In most cases it is advised that you should wait until your baby is six months old before introducing her to solid food. Waiting until this age protects your baby’s health by reducing the risk of getting infections from food and also developing food allergies. At six months she should have doubled her birth weight and her immune system is more robust. From six months of age formula or breast milk will not provide her with all the nutrients she requires as she is becoming more and more active. Waiting until she is six months old before introducing her to solids is even more important if your family has a history of
allergies or celiac disease. The gluten in grains can trigger celiac disease and the amount of babies having the disease has decreased since governments began advising to start babies on solids at six months rather than four months old.

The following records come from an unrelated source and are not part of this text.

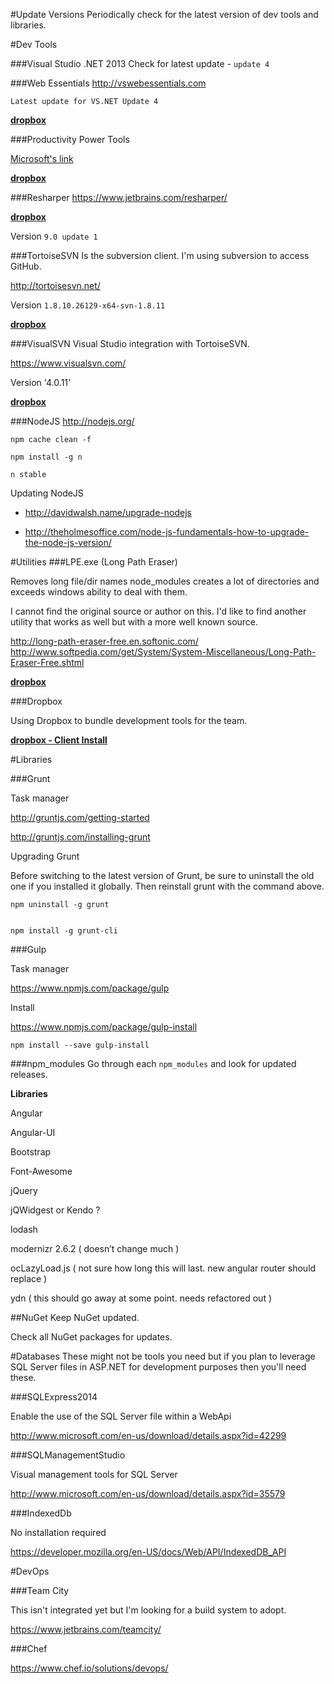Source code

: #Update Versions
Periodically check for the latest version of dev tools and libraries.

#Dev Tools

###Visual Studio .NET 2013
Check for latest update - `update 4`

###Web Essentials
http://vswebessentials.com

`Latest update for VS.NET Update 4`

**[dropbox](https://dl.dropboxusercontent.com/u/11934522/tools/Web%20Essentials/Web%20Essentials%202013%20for%20Update%204.vsix)**

###Productivity Power Tools

[Microsoft's link](https://dl.dropboxusercontent.com/u/11934522/tools/Productivity%20Power%20Tools%202013/ProPowerTools.vsix)


**[dropbox](https://dl.dropboxusercontent.com/u/11934522/tools/Productivity%20Power%20Tools%202013/ProPowerTools.vsix)**


###Resharper
https://www.jetbrains.com/resharper/

**[dropbox](https://dl.dropboxusercontent.com/u/11934522/tools/ReSharper/ReSharperAndToolsPacked01_version9.0_Update1.exe)**

Version `9.0 update 1`

###TortoiseSVN
Is the subversion client. I'm using subversion to access GitHub.

http://tortoisesvn.net/

Version `1.8.10.26129-x64-svn-1.8.11`

**[dropbox](https://dl.dropboxusercontent.com/u/11934522/tools/TortoiseSVN/TortoiseSVN-1.8.10.26129-x64-svn-1.8.11.msi)**



###VisualSVN
Visual Studio integration with TortoiseSVN.

https://www.visualsvn.com/

Version '4.0.11'

**[dropbox](https://dl.dropboxusercontent.com/u/11934522/tools/Visual%20SVN/VisualSVN-4.0.10.msi)**


###NodeJS
http://nodejs.org/

    npm cache clean -f 
    
    npm install -g n 
    
    n stable

Updating NodeJS

- http://davidwalsh.name/upgrade-nodejs

- http://theholmesoffice.com/node-js-fundamentals-how-to-upgrade-the-node-js-version/
    


#Utilities
###LPE.exe (Long Path Eraser)


Removes long file/dir names node_modules creates a lot of directories and exceeds windows ability to deal with them.

I cannot find the original source or author on this. I'd like to find another utility that works as well but with a more well known source.

http://long-path-eraser-free.en.softonic.com/ http://www.softpedia.com/get/System/System-Miscellaneous/Long-Path-Eraser-Free.shtml

**[dropbox](https://dl.dropboxusercontent.com/u/11934522/tools/LPE%20-%20Long%20Path%20Eraser/LPE.exe)**

###Dropbox

Using Dropbox to bundle development tools for the team.

**[dropbox - Client Install](https://dl.dropboxusercontent.com/u/11934522/tools/DropboxClient/DropboxInstaller.exe)**

#Libraries 

###Grunt

Task manager 

http://gruntjs.com/getting-started 

http://gruntjs.com/installing-grunt

Upgrading Grunt

Before switching to the latest version of Grunt, be sure to uninstall the old one if you installed it globally. Then reinstall grunt with the command above.

    npm uninstall -g grunt


    npm install -g grunt-cli

###Gulp

Task manager 

https://www.npmjs.com/package/gulp

Install 

https://www.npmjs.com/package/gulp-install

    npm install --save gulp-install


###npm_modules
Go through each `npm_modules` and look for updated releases.

**Libraries**

Angular

Angular-UI

Bootstrap

Font-Awesome

jQuery

jQWidgest or Kendo ?

lodash

modernizr 2.6.2 ( doesn’t change much )

ocLazyLoad.js ( not sure how long this will last.  new angular router should replace )

ydn ( this should go away at some point.  needs refactored out )


##NuGet
Keep NuGet updated.

Check all NuGet packages for updates.


#Databases
These might not be tools you need but if you plan to leverage SQL Server files in ASP.NET for development purposes then you'll need these.

###SQLExpress2014

Enable the use of the SQL Server file within a WebApi 

http://www.microsoft.com/en-us/download/details.aspx?id=42299

###SQLManagementStudio

Visual management tools for SQL Server 

http://www.microsoft.com/en-us/download/details.aspx?id=35579

###IndexedDb

No installation required 

https://developer.mozilla.org/en-US/docs/Web/API/IndexedDB_API


#DevOps

###Team City

This isn't integrated yet but I'm looking for a build system to adopt. 

https://www.jetbrains.com/teamcity/

###Chef

https://www.chef.io/solutions/devops/

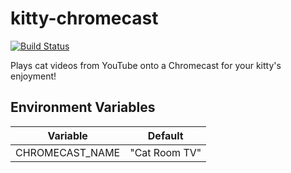 # kitty-chromecast

[![Build Status](https://drone.mcswain.dev/api/badges/USA-RedDragon/kitty-chromecast/status.svg)](https://drone.mcswain.dev/USA-RedDragon/kitty-chromecast)

Plays cat videos from YouTube onto a Chromecast for your kitty's enjoyment!

## Environment Variables

|    Variable     |    Default    |
| --------------- | ------------- |
| CHROMECAST_NAME | "Cat Room TV" |
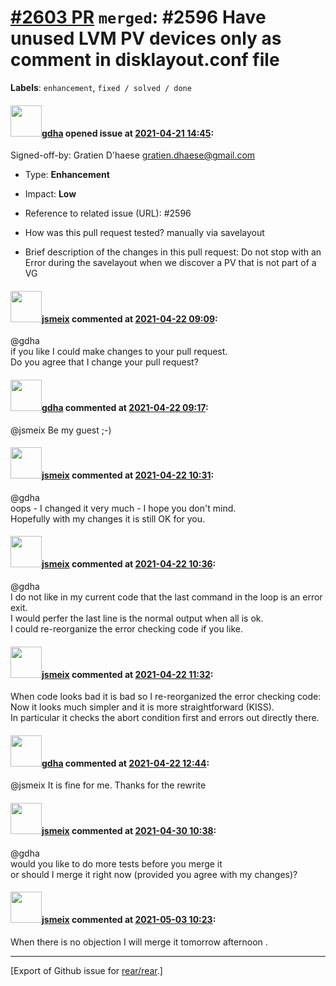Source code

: [\#2603 PR](https://github.com/rear/rear/pull/2603) `merged`: \#2596 Have unused LVM PV devices only as comment in disklayout.conf file
=======================================================================================================================================

**Labels**: `enhancement`, `fixed / solved / done`

#### <img src="https://avatars.githubusercontent.com/u/888633?u=cdaeb31efcc0048d3619651aa18dd4b76e636b21&v=4" width="50">[gdha](https://github.com/gdha) opened issue at [2021-04-21 14:45](https://github.com/rear/rear/pull/2603):

Signed-off-by: Gratien D'haese <gratien.dhaese@gmail.com>

-   Type: **Enhancement**

-   Impact: **Low**

-   Reference to related issue (URL): \#2596

-   How was this pull request tested? manually via savelayout

-   Brief description of the changes in this pull request: Do not stop
    with an Error during the savelayout when we discover a PV that is
    not part of a VG

#### <img src="https://avatars.githubusercontent.com/u/1788608?u=925fc54e2ce01551392622446ece427f51e2f0ce&v=4" width="50">[jsmeix](https://github.com/jsmeix) commented at [2021-04-22 09:09](https://github.com/rear/rear/pull/2603#issuecomment-824674848):

@gdha  
if you like I could make changes to your pull request.  
Do you agree that I change your pull request?

#### <img src="https://avatars.githubusercontent.com/u/888633?u=cdaeb31efcc0048d3619651aa18dd4b76e636b21&v=4" width="50">[gdha](https://github.com/gdha) commented at [2021-04-22 09:17](https://github.com/rear/rear/pull/2603#issuecomment-824680045):

@jsmeix Be my guest ;-)

#### <img src="https://avatars.githubusercontent.com/u/1788608?u=925fc54e2ce01551392622446ece427f51e2f0ce&v=4" width="50">[jsmeix](https://github.com/jsmeix) commented at [2021-04-22 10:31](https://github.com/rear/rear/pull/2603#issuecomment-824726791):

@gdha  
oops - I changed it very much - I hope you don't mind.  
Hopefully with my changes it is still OK for you.

#### <img src="https://avatars.githubusercontent.com/u/1788608?u=925fc54e2ce01551392622446ece427f51e2f0ce&v=4" width="50">[jsmeix](https://github.com/jsmeix) commented at [2021-04-22 10:36](https://github.com/rear/rear/pull/2603#issuecomment-824729167):

@gdha  
I do not like in my current code that the last command in the loop is an
error exit.  
I would perfer the last line is the normal output when all is ok.  
I could re-reorganize the error checking code if you like.

#### <img src="https://avatars.githubusercontent.com/u/1788608?u=925fc54e2ce01551392622446ece427f51e2f0ce&v=4" width="50">[jsmeix](https://github.com/jsmeix) commented at [2021-04-22 11:32](https://github.com/rear/rear/pull/2603#issuecomment-824760850):

When code looks bad it is bad so I re-reorganized the error checking
code:  
Now it looks much simpler and it is more straightforward (KISS).  
In particular it checks the abort condition first and errors out
directly there.

#### <img src="https://avatars.githubusercontent.com/u/888633?u=cdaeb31efcc0048d3619651aa18dd4b76e636b21&v=4" width="50">[gdha](https://github.com/gdha) commented at [2021-04-22 12:44](https://github.com/rear/rear/pull/2603#issuecomment-824807822):

@jsmeix It is fine for me. Thanks for the rewrite

#### <img src="https://avatars.githubusercontent.com/u/1788608?u=925fc54e2ce01551392622446ece427f51e2f0ce&v=4" width="50">[jsmeix](https://github.com/jsmeix) commented at [2021-04-30 10:38](https://github.com/rear/rear/pull/2603#issuecomment-830005948):

@gdha  
would you like to do more tests before you merge it  
or should I merge it right now (provided you agree with my changes)?

#### <img src="https://avatars.githubusercontent.com/u/1788608?u=925fc54e2ce01551392622446ece427f51e2f0ce&v=4" width="50">[jsmeix](https://github.com/jsmeix) commented at [2021-05-03 10:23](https://github.com/rear/rear/pull/2603#issuecomment-831168851):

When there is no objection I will merge it tomorrow afternoon .

------------------------------------------------------------------------

\[Export of Github issue for
[rear/rear](https://github.com/rear/rear).\]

If you feel that your baby is ready to start solid foods before she is six months then do get advice from your health visitor first, especially if your baby was born prematurely. Experts say that babies should not have solid foods before the end of their fourth month (17 weeks). You can look for signs that can indicate your baby is ready to be weaned:
• Does your baby sit up well whilst being supported? You can have her on your lap initially and she can sit in a highchair later on
• Can your baby hold her head up? She needs to be able to hold her head up in a steady and upright position to eat her first solid food
• Has she doubled her birth weight yet? This can happen before or after six months
• Is she eyeing up your food with curiosity? Maybe she is reaching out for your plate and trying to put your food in her mouth?
• Can she make chewing motions? Your baby needs to be able to manoeuvre food to the back of her mouth and then swallow. When she starts swallowing properly she will probably dribble less
• Does she still seem hungry after a substantial feeding of milk?
Young babies have a tongue thrust reflex which means they push food out of their mouths with their tongues. Your baby may lose this reflex at four months of age but it does not necessarily mean that she is then ready for solid food. At six months she will find it much easier to keep the food in her mouth and chew it.
If you have decided to start with solid food and your baby is less than six months old, foods that you should not give her are:
• Gluten, found in cereals and grains
• Fish and shellfish
• Dairy products
• Citrus fruits
If you are wondering whether you should continue breastfeeding then the answer is yes! For her first six months, breast milk is the best food for your baby. Formula milk and breast milk contain vital vitamins, protein and iron that are easily digestible and will remain her most important nutritional source until she is twelve months old.